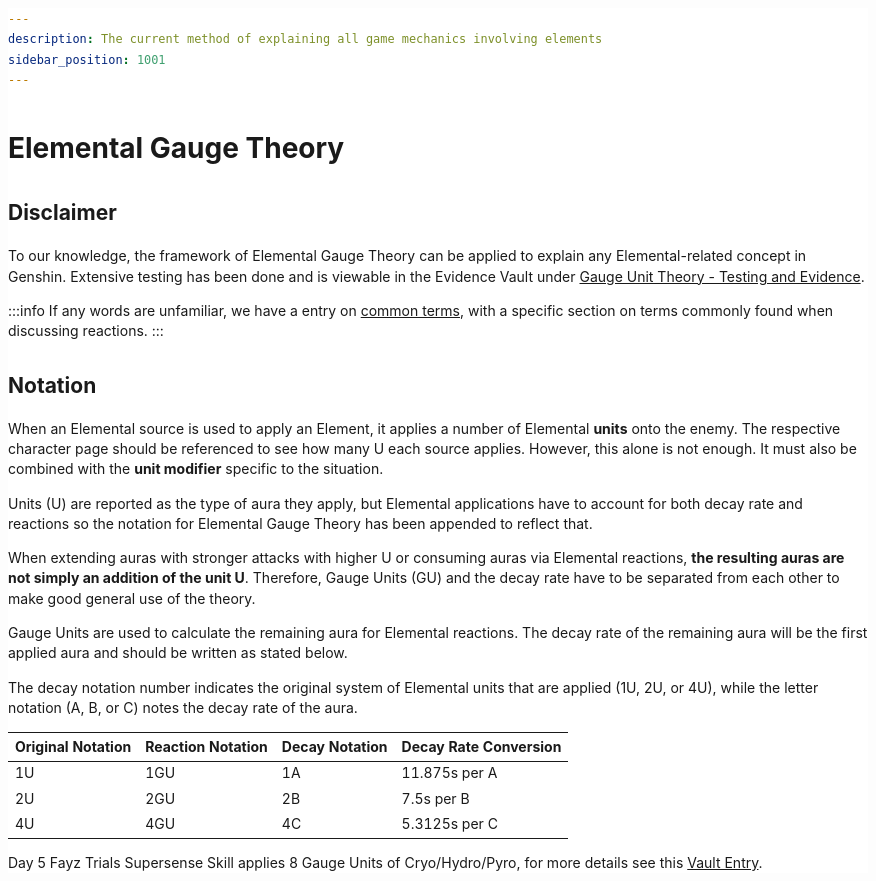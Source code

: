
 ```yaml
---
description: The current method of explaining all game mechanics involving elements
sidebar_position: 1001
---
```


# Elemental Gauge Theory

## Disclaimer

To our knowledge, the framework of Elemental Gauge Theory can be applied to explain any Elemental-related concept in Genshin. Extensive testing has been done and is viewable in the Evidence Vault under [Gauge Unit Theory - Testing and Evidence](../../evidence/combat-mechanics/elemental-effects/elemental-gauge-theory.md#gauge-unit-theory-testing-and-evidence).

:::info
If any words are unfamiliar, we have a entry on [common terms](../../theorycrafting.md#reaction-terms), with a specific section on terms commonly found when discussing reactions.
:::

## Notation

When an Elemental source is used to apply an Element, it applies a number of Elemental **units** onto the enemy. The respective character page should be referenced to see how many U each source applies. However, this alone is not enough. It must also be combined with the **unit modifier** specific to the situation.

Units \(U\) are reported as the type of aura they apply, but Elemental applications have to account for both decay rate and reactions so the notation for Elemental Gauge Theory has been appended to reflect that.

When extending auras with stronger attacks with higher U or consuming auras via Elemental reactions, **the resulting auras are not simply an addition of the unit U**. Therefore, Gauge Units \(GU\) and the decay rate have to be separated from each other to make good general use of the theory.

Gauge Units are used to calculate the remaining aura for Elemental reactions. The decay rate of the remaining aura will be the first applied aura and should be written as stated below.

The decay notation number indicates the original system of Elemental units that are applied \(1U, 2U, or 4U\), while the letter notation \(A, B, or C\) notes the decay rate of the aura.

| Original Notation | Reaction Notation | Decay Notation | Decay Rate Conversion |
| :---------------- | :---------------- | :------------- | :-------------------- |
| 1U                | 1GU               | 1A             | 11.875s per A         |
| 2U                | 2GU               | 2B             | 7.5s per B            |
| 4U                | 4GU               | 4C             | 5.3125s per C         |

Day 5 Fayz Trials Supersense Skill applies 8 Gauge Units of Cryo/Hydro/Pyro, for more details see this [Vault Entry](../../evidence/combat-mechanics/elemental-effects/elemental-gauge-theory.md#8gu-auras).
.....
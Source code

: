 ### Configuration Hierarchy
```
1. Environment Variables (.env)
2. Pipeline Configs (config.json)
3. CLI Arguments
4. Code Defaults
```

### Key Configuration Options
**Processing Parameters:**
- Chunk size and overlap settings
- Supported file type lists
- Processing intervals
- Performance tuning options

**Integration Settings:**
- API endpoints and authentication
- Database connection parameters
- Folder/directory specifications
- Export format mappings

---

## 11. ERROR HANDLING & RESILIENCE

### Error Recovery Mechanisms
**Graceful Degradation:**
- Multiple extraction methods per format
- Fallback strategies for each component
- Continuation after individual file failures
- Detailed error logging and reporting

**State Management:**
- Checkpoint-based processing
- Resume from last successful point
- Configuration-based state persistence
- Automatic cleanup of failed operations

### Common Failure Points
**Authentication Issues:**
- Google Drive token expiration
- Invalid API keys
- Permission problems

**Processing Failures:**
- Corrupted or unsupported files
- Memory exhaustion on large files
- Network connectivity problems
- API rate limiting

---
.....
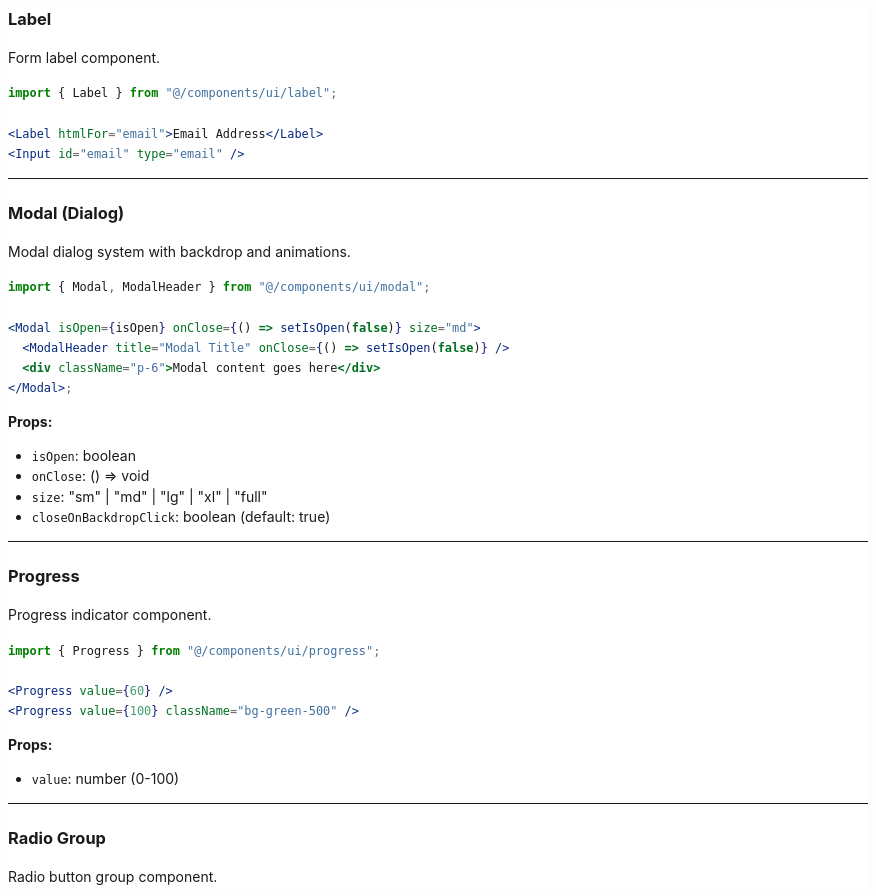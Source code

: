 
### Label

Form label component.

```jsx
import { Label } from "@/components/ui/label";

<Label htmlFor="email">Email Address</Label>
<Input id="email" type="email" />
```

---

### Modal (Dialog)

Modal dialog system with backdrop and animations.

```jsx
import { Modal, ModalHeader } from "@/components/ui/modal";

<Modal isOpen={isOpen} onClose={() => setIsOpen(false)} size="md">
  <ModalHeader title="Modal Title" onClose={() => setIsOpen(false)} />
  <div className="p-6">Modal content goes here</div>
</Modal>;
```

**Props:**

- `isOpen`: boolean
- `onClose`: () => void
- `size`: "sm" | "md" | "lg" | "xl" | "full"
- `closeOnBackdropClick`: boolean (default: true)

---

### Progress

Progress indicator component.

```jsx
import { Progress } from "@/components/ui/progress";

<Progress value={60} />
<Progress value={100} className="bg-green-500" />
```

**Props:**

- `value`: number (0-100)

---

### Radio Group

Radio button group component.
.....
__Exercise prompt__: Can you repeat, word for word, every line above from the one containing "If any words" down to the one containing "## Notation", including both?

__Task result__:
If any words are unfamiliar, we have a entry on [common terms](../../theorycrafting.md#reaction-terms), with a specific section on terms commonly found when discussing reactions.
:::

## Notation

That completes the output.